= TASK TO CARRY OUT =
Among the entries below, one stretch runs from the line that contains "assumed by Cwm and EYE." through the line that contains "To find a proper". Repeat that stretch exactly, ends included, and only that.

[SUPPLIED INFORMATION Boundary: Start]

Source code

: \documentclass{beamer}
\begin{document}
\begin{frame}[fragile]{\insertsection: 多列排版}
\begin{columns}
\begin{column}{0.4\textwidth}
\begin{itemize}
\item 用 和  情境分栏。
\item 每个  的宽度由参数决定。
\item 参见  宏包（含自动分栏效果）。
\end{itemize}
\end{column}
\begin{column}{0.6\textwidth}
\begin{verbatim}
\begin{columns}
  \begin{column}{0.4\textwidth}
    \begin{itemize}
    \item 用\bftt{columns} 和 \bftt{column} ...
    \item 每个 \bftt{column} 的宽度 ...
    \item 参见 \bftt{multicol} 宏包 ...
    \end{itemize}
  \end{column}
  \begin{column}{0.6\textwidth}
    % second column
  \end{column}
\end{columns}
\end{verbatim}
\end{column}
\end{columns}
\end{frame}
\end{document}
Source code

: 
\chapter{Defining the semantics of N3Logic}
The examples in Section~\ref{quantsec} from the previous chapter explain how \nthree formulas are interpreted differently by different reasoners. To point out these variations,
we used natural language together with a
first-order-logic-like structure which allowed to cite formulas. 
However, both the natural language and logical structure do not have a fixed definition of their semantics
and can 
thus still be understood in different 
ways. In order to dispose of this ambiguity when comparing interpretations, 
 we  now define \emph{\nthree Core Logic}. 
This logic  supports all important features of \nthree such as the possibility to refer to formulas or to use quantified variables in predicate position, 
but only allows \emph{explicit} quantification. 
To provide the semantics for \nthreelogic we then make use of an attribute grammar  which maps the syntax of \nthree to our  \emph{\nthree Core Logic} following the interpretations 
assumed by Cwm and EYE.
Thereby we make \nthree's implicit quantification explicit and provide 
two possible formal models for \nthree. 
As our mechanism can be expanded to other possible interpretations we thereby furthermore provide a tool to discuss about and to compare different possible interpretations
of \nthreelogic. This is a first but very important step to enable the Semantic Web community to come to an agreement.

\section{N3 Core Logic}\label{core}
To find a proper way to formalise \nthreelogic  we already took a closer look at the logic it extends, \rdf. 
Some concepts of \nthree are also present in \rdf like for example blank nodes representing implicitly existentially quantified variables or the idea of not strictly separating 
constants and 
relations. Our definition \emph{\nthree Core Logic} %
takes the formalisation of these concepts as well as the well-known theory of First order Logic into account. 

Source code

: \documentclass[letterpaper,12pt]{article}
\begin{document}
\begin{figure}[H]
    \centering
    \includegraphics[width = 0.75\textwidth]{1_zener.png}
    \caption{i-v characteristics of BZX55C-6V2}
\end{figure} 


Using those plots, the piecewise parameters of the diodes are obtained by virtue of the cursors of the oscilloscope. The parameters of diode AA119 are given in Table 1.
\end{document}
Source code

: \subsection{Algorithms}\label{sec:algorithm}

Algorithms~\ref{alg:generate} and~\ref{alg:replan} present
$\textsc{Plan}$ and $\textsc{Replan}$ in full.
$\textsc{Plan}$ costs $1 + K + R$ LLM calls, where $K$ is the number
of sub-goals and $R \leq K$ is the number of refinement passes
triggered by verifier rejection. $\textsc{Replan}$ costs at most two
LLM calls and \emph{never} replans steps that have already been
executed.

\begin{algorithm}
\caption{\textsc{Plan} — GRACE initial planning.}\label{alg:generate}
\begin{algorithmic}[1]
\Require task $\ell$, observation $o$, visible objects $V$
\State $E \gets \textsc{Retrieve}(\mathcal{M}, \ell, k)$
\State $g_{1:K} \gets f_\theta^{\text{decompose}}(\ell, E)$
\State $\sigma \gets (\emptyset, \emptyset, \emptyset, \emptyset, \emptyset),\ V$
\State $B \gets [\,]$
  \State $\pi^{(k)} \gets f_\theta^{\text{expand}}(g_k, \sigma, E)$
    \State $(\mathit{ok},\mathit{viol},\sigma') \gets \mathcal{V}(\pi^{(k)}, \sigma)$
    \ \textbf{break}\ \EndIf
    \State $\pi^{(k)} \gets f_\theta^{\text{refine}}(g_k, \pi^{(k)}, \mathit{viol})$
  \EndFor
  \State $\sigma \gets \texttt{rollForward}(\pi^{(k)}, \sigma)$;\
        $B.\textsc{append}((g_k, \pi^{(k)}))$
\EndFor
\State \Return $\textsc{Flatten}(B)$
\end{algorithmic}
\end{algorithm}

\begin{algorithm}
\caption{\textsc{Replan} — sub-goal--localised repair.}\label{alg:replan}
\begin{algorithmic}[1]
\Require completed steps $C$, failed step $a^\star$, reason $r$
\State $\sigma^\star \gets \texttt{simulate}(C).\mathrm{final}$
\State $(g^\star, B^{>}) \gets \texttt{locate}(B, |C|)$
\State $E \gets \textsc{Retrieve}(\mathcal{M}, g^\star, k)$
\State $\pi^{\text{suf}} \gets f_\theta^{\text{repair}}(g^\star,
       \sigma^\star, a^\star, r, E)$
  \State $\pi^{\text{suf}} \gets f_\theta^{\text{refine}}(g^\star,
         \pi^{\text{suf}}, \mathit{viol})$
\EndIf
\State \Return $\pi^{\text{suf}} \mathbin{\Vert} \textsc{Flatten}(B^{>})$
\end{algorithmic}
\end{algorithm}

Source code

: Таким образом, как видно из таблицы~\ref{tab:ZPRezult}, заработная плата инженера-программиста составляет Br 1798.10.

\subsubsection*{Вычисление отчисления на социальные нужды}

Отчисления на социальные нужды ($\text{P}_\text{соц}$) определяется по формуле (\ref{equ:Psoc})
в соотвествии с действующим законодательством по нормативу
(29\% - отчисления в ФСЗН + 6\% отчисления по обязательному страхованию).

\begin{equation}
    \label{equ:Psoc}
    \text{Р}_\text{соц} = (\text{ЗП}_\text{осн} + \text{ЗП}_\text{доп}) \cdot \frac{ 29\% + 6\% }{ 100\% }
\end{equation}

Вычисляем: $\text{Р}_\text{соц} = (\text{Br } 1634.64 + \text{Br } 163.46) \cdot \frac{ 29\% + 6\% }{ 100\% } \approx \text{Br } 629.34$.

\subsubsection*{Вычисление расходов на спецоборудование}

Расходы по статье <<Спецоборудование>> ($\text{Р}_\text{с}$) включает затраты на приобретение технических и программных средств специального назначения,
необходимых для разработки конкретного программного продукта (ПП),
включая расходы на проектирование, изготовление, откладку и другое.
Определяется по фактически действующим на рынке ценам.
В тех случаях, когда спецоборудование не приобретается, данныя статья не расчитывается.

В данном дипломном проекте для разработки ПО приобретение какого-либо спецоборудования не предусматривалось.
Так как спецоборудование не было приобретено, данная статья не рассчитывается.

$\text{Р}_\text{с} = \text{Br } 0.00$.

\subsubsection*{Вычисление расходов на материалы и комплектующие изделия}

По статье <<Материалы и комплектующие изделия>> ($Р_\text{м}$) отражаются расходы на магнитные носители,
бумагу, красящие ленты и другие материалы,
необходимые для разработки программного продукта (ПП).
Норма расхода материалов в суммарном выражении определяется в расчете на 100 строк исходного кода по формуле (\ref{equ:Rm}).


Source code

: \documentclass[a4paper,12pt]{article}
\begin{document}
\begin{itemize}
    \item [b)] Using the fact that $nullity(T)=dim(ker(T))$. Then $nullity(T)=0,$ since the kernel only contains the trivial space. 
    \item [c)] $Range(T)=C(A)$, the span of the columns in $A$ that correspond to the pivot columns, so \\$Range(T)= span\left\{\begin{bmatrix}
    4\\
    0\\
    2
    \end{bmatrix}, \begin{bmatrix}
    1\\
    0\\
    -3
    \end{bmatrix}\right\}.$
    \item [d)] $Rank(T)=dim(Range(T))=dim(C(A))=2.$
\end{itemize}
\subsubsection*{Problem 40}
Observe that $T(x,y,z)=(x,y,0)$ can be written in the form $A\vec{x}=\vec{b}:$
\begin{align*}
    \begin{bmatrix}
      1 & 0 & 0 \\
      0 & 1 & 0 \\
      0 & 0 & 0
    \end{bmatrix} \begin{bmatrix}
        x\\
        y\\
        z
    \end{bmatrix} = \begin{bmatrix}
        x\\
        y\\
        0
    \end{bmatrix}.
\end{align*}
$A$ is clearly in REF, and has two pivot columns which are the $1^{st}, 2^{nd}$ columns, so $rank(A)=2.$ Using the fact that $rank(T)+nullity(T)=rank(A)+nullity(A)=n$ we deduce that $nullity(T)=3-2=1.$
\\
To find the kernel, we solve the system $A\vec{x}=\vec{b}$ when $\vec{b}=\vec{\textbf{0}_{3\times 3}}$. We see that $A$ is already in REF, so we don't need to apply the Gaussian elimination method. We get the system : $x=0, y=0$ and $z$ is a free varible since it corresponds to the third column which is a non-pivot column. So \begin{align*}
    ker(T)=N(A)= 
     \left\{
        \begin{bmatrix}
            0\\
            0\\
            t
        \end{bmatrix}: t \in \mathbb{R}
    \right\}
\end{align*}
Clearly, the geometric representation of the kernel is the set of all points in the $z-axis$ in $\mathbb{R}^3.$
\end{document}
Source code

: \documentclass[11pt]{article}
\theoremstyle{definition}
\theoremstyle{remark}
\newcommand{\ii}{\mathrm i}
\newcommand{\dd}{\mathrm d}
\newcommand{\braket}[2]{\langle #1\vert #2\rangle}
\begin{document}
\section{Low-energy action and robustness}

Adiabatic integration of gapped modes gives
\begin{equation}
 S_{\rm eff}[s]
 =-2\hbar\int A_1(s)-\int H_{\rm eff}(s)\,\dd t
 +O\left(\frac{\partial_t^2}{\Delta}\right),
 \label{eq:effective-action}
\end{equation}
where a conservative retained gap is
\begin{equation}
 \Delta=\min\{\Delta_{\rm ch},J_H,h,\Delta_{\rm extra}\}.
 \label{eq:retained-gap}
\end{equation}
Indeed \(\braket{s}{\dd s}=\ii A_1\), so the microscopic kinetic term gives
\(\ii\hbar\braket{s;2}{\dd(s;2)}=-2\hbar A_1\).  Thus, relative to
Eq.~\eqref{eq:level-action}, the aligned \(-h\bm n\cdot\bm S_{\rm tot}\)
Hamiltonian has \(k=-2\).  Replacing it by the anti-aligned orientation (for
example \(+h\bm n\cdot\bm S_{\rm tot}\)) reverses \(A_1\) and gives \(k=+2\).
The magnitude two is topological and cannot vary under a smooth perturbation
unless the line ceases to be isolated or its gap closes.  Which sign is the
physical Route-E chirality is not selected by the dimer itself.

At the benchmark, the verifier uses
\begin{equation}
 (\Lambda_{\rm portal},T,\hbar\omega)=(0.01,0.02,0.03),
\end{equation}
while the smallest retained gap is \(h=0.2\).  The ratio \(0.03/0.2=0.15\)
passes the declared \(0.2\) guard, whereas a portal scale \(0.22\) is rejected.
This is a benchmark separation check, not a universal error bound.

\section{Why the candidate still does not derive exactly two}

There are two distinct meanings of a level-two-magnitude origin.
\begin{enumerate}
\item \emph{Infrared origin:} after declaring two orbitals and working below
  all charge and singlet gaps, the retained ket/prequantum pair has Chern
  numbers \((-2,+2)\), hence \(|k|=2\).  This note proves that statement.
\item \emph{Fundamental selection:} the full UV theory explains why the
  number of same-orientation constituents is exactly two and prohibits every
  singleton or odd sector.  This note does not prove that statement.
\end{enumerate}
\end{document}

[SUPPLIED INFORMATION Boundary: End]

= THE ANSWER =
assumed by Cwm and EYE.
Thereby we make \nthree's implicit quantification explicit and provide 
two possible formal models for \nthree. 
As our mechanism can be expanded to other possible interpretations we thereby furthermore provide a tool to discuss about and to compare different possible interpretations
of \nthreelogic. This is a first but very important step to enable the Semantic Web community to come to an agreement.

\section{N3 Core Logic}\label{core}
To find a proper way to formalise \nthreelogic  we already took a closer look at the logic it extends, \rdf. 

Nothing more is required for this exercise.